Les repas s’ouvrent avec un potage qui se décline dans de multiples versions : maigre, gras, à la tortue, à la turque, à l’italienne… S’ensuivent des plats tous plus raffinés les uns que les autres. Ainsi, cappuccino de volaille au café, féroce d’avocat, osso-buco à l’orange-vanille viennent en renfort des mets plus au goût de l’Empereur : timbale de macaronis, rognons de veau en croûte, babas au limoncello, corbeau grillé… Le tout mis en scène dans un art de la table d’une grande élégance.

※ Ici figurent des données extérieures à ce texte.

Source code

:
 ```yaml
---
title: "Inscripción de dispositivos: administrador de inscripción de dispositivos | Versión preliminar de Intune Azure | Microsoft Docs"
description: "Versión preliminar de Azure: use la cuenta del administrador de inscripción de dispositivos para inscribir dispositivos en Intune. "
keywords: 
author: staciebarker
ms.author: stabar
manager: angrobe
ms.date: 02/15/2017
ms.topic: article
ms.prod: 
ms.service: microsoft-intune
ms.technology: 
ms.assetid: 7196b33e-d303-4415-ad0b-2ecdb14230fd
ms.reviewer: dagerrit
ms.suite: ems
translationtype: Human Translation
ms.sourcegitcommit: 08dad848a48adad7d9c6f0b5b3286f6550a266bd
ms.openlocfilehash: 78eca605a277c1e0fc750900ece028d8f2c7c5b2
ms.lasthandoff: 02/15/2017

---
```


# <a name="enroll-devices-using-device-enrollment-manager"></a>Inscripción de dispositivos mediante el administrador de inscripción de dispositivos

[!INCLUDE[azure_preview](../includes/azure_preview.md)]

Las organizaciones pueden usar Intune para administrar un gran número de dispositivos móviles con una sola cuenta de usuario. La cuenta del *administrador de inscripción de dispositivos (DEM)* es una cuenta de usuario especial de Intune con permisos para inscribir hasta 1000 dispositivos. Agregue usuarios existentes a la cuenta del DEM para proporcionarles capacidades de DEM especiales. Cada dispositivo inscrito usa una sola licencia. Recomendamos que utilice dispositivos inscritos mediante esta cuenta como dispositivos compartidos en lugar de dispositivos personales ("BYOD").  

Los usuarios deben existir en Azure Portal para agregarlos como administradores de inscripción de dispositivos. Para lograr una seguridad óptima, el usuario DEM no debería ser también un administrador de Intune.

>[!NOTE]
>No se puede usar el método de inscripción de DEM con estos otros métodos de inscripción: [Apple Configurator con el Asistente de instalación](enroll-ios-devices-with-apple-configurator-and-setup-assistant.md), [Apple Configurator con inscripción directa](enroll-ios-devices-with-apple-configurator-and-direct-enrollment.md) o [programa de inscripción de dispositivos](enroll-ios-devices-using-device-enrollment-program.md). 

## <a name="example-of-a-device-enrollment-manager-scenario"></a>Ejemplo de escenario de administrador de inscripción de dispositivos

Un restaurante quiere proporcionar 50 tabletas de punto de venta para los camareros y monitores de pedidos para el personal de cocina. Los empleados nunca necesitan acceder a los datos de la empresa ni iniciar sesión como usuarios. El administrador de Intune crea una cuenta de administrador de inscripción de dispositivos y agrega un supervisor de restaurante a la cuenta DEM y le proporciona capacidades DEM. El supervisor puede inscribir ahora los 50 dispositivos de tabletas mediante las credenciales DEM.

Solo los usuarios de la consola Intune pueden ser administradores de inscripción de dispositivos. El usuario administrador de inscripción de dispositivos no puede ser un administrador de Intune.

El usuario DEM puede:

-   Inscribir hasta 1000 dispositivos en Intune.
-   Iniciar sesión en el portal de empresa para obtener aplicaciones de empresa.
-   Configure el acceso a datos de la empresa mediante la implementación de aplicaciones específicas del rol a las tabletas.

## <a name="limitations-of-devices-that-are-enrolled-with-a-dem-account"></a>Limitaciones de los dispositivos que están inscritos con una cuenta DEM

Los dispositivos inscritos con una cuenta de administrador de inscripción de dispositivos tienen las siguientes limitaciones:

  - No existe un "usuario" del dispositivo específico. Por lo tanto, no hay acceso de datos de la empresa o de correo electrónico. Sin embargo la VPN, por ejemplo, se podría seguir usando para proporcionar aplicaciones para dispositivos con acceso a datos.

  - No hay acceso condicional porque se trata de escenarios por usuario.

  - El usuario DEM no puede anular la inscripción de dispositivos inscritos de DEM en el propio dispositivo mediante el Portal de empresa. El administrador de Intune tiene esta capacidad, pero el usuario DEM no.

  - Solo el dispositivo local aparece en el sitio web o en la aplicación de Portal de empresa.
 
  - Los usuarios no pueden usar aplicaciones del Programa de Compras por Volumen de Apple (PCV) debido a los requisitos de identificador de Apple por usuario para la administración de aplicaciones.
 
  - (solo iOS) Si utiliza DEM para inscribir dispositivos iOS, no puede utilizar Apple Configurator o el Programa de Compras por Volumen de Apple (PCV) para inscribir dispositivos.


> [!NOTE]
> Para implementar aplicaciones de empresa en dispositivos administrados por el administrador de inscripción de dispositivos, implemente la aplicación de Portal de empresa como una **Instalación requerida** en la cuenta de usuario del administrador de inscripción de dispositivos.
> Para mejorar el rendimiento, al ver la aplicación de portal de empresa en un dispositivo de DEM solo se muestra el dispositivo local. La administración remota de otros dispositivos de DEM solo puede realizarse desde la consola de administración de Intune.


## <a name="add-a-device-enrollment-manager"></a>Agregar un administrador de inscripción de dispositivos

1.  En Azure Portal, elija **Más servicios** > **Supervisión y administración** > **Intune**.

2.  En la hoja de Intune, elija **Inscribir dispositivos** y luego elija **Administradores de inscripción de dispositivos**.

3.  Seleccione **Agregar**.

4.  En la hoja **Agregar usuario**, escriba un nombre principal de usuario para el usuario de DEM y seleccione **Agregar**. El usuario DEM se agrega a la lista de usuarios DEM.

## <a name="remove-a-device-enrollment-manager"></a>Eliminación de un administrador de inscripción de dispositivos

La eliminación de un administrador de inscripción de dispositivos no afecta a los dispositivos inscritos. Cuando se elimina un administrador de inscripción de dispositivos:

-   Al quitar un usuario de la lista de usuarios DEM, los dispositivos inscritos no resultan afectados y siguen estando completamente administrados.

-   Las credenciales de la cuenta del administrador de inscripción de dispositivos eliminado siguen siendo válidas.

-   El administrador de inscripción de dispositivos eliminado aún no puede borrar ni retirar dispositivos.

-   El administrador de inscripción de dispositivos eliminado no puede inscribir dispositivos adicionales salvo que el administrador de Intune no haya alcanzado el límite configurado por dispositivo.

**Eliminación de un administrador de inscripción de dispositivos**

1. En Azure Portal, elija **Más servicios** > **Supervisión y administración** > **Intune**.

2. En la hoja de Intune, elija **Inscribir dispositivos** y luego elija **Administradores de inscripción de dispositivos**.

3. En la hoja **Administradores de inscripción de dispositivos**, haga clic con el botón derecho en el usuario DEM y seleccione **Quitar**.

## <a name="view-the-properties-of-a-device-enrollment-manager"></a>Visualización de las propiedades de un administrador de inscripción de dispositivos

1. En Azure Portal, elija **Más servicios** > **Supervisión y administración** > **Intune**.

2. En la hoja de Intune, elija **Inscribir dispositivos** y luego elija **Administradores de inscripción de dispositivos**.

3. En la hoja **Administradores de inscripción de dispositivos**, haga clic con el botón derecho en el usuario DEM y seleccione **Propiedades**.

Le poulet Marengo, la célèbre recette d’un cuisinier de Napoléon

Selon la légende, alors que l’Empereur vient de scinder son armée en deux corps distincts, comme lors de la bataille de Waterloo, le général Desaix arrive sur l’arrière des Autrichiens, les malmène puis finit par décéder dans la bataille de Marengo (14 juin 1800). Napoléon, bien que peiné, est tellement soulagé d’avoir survécu qu’il réclame de quoi manger sur le champ. Dunand, son cuisinier dans l’armée d’Italie, prépare un plat à base de produits locaux afin de calmer la faim impérieuse du conquérant. Un poulet est alors découpé, puis mis à frire dans de l’huile d’olive et assaisonné avec de la pulpe de tomates rehaussée au cognac. Et pour accompagner ce plat improvisé, sont ajoutés des œufs frits et des écrevisses.

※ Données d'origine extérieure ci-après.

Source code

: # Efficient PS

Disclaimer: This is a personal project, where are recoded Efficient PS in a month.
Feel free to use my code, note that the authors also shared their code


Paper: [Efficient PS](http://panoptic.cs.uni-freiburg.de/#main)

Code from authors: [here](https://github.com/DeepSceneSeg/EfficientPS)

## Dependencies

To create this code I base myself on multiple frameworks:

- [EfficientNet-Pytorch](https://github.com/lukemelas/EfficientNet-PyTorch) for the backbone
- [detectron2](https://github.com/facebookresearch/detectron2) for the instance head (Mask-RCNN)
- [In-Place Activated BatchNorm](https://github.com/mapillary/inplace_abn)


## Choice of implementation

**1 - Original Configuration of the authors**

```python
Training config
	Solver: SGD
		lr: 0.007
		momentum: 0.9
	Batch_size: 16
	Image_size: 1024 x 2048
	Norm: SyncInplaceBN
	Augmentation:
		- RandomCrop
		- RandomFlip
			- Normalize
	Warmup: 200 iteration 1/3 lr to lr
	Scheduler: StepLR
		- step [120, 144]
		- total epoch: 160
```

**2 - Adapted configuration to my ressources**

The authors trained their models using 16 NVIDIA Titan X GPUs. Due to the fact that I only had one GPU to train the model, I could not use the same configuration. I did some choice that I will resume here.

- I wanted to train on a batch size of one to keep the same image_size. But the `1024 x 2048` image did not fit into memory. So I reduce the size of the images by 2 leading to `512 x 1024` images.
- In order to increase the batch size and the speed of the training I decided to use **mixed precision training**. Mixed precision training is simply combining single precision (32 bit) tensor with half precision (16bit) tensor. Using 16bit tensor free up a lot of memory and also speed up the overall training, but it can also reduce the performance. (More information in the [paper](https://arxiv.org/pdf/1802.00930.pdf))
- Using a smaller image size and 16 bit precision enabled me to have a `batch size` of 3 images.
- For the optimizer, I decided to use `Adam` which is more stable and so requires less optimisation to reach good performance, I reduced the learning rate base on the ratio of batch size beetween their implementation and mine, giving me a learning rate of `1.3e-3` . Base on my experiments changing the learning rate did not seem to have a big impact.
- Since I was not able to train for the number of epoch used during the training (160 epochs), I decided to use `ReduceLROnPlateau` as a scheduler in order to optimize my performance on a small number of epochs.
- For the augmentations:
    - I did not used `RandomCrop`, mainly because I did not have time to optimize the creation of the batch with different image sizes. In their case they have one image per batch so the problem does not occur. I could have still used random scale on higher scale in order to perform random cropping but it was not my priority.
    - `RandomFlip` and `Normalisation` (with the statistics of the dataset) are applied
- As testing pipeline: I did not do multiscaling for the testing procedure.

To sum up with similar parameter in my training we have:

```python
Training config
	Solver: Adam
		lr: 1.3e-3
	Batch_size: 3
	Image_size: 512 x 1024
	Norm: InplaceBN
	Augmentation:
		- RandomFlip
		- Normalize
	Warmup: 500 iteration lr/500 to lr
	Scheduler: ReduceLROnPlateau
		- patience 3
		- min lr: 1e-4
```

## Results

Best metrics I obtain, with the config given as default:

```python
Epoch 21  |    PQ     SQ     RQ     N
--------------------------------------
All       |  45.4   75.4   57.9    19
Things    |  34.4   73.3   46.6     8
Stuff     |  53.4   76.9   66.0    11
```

Au-delà de la légende, il est couramment admis que le plat connu sous le nom de poulet Marengo trouve en fait ses racines dans une tradition culinaire du Piémont où Napoléon savoure ce plat la veille de la célèbre bataille. Après avoir remporté la victoire, il demande à son chef, Dunand, de lui préparer à nouveau ce fameux poulet à la piémontaise. Dunand s’exécute, mais en adaptant la recette originale, faute de disposer de tous les ingrédients nécessaires.

Quoi qu’il en soit, cette recette trouvée en toute hâte par Dunand, malgré les maigres provisions dont il dispose après la victoire de Marengo sur les troupes autrichiennes, est depuis préparée partout en France et aussi déclinée avec du lapin ou du veau.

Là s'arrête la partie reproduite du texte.